__Exercise instructions__. With both ends included, transcribe exactly the records below from their first line to the line that contains "- **Database Query".

____________

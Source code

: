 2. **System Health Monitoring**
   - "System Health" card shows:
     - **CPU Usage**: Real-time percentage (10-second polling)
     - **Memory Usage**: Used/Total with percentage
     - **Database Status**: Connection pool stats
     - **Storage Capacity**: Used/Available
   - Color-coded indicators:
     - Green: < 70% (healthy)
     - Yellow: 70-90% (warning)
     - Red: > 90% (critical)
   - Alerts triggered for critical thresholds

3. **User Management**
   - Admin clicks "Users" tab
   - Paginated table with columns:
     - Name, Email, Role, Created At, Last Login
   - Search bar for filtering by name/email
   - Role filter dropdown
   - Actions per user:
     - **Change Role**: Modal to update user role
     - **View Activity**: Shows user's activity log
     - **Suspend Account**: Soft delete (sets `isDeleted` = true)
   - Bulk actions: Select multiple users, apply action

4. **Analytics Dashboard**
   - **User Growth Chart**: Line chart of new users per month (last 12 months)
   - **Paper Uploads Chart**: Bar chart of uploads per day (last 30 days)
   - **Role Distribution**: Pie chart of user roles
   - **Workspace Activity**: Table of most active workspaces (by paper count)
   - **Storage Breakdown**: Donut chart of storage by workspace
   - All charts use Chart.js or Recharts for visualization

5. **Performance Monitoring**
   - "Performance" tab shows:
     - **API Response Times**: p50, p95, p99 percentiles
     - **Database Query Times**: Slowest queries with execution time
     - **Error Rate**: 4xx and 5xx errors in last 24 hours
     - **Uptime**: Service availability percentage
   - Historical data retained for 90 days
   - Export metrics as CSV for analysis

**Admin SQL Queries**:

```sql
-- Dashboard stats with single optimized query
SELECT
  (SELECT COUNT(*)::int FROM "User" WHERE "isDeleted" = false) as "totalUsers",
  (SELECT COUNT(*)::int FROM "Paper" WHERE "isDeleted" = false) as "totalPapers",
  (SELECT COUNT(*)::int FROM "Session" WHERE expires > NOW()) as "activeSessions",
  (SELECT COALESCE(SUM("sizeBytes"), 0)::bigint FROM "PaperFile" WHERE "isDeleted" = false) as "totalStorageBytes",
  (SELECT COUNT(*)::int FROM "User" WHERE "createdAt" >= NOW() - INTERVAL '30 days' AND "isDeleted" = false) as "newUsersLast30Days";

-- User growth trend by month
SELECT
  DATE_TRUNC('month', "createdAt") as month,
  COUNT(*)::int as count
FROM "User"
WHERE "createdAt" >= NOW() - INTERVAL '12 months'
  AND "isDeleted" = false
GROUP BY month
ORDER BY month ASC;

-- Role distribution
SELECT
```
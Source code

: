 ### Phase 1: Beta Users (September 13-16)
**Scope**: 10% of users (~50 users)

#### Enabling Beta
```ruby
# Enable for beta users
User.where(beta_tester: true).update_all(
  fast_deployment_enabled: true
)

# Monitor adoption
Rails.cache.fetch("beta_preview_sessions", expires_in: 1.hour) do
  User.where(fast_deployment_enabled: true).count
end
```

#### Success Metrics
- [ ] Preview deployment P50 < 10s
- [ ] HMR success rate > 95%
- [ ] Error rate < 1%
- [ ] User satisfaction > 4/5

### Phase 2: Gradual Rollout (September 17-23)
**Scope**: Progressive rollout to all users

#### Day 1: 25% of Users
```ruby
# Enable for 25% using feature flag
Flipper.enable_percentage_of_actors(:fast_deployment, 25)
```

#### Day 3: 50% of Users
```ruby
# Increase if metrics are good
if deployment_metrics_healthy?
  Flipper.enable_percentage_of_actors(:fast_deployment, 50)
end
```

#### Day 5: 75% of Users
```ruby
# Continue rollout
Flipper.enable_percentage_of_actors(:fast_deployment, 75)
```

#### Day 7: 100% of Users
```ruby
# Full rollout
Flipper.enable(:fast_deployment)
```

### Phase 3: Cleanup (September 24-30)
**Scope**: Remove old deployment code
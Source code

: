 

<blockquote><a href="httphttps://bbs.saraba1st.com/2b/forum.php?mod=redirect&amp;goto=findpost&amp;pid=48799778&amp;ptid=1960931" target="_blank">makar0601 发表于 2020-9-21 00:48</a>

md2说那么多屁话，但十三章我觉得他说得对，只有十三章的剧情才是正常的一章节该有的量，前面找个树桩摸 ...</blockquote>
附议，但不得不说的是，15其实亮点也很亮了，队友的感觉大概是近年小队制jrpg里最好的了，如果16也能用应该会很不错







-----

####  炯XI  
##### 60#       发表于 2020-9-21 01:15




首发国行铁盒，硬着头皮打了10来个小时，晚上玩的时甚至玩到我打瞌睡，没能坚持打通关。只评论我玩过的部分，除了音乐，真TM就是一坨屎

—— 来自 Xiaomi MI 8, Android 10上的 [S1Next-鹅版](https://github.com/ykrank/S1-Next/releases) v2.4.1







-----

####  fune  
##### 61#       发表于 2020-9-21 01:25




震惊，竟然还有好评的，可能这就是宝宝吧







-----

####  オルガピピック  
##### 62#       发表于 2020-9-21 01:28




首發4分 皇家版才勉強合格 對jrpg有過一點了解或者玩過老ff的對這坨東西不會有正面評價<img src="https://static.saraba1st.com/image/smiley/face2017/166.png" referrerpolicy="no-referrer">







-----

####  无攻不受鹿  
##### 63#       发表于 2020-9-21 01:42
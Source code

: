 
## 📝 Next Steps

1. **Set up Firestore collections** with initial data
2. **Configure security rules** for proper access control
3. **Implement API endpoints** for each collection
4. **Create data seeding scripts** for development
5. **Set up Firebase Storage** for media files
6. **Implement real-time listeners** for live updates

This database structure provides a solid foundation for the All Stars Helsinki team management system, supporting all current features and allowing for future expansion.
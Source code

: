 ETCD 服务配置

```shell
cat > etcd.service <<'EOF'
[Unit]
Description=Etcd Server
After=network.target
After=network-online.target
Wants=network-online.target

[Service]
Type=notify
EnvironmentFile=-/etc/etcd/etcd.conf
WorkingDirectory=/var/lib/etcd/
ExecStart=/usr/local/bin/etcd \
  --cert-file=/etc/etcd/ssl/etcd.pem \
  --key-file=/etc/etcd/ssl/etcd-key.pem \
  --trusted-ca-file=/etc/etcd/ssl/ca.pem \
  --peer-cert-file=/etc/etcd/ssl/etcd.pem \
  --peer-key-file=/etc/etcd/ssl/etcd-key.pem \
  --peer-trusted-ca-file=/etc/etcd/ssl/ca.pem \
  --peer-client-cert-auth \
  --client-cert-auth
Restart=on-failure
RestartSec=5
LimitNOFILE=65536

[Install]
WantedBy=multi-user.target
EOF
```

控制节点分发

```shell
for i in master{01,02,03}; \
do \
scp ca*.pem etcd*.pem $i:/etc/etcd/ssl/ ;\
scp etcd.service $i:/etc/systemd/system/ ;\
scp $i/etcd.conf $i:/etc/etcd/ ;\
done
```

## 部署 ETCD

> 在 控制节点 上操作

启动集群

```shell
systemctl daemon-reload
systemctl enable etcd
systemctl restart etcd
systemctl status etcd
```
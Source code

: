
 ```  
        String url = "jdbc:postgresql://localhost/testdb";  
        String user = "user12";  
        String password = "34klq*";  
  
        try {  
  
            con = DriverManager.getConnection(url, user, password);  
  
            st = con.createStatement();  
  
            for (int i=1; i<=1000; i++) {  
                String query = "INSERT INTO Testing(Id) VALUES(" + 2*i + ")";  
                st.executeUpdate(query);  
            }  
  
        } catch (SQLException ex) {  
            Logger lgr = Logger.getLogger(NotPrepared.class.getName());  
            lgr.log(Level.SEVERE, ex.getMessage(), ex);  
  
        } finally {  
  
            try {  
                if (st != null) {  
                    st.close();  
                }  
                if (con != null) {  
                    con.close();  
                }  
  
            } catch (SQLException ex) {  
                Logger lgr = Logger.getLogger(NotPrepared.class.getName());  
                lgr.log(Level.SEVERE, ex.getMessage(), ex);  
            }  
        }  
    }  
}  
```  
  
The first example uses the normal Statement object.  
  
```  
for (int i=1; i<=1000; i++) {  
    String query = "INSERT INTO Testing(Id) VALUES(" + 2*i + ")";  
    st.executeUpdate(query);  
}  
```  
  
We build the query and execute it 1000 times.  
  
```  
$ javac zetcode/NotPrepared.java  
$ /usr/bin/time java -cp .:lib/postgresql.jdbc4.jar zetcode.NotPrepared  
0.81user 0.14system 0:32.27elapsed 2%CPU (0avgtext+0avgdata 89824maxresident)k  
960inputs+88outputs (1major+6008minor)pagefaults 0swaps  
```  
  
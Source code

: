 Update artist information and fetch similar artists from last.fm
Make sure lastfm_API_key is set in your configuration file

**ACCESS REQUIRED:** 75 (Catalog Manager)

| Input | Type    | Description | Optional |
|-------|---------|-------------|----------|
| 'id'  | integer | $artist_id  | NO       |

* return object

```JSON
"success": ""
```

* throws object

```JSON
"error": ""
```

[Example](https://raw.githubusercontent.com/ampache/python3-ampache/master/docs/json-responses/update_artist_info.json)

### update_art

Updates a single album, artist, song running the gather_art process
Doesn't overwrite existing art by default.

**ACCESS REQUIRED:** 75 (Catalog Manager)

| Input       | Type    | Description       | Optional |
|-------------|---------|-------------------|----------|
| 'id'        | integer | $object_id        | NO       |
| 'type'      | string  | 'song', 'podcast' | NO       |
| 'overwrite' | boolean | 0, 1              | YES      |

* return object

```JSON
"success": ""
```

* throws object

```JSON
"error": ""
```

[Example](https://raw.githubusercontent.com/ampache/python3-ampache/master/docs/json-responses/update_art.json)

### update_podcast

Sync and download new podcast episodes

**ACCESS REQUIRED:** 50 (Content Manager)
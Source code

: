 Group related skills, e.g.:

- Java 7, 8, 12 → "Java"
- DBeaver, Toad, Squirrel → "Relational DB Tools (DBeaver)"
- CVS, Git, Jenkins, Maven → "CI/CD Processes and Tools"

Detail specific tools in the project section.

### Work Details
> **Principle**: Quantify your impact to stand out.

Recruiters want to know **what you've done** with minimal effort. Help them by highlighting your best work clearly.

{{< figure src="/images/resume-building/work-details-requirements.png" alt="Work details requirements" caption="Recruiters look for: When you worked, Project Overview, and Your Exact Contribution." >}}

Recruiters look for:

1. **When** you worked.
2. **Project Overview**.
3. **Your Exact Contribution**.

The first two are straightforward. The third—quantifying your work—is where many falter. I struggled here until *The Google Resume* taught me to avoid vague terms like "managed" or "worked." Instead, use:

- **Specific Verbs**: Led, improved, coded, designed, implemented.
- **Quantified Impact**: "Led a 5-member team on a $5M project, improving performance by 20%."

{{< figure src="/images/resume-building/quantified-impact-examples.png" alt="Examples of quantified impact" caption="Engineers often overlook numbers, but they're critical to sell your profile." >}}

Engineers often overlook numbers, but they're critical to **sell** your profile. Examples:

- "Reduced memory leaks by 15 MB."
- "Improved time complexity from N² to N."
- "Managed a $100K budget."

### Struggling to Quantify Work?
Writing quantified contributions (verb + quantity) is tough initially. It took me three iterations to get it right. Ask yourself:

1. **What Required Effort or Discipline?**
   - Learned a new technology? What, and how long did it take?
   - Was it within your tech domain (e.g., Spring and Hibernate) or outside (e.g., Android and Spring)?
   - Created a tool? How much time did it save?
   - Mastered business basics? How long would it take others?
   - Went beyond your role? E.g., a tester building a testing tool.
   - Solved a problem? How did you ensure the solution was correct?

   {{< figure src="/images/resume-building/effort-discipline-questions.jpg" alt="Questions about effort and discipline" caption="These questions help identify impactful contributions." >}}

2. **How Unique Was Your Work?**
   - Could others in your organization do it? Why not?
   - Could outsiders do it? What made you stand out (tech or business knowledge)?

____________

__Task solution__.
Source code

: 2. **System Health Monitoring**
   - "System Health" card shows:
     - **CPU Usage**: Real-time percentage (10-second polling)
     - **Memory Usage**: Used/Total with percentage
     - **Database Status**: Connection pool stats
     - **Storage Capacity**: Used/Available
   - Color-coded indicators:
     - Green: < 70% (healthy)
     - Yellow: 70-90% (warning)
     - Red: > 90% (critical)
   - Alerts triggered for critical thresholds

3. **User Management**
   - Admin clicks "Users" tab
   - Paginated table with columns:
     - Name, Email, Role, Created At, Last Login
   - Search bar for filtering by name/email
   - Role filter dropdown
   - Actions per user:
     - **Change Role**: Modal to update user role
     - **View Activity**: Shows user's activity log
     - **Suspend Account**: Soft delete (sets `isDeleted` = true)
   - Bulk actions: Select multiple users, apply action

4. **Analytics Dashboard**
   - **User Growth Chart**: Line chart of new users per month (last 12 months)
   - **Paper Uploads Chart**: Bar chart of uploads per day (last 30 days)
   - **Role Distribution**: Pie chart of user roles
   - **Workspace Activity**: Table of most active workspaces (by paper count)
   - **Storage Breakdown**: Donut chart of storage by workspace
   - All charts use Chart.js or Recharts for visualization

5. **Performance Monitoring**
   - "Performance" tab shows:
     - **API Response Times**: p50, p95, p99 percentiles
     - **Database Query Times**: Slowest queries with execution time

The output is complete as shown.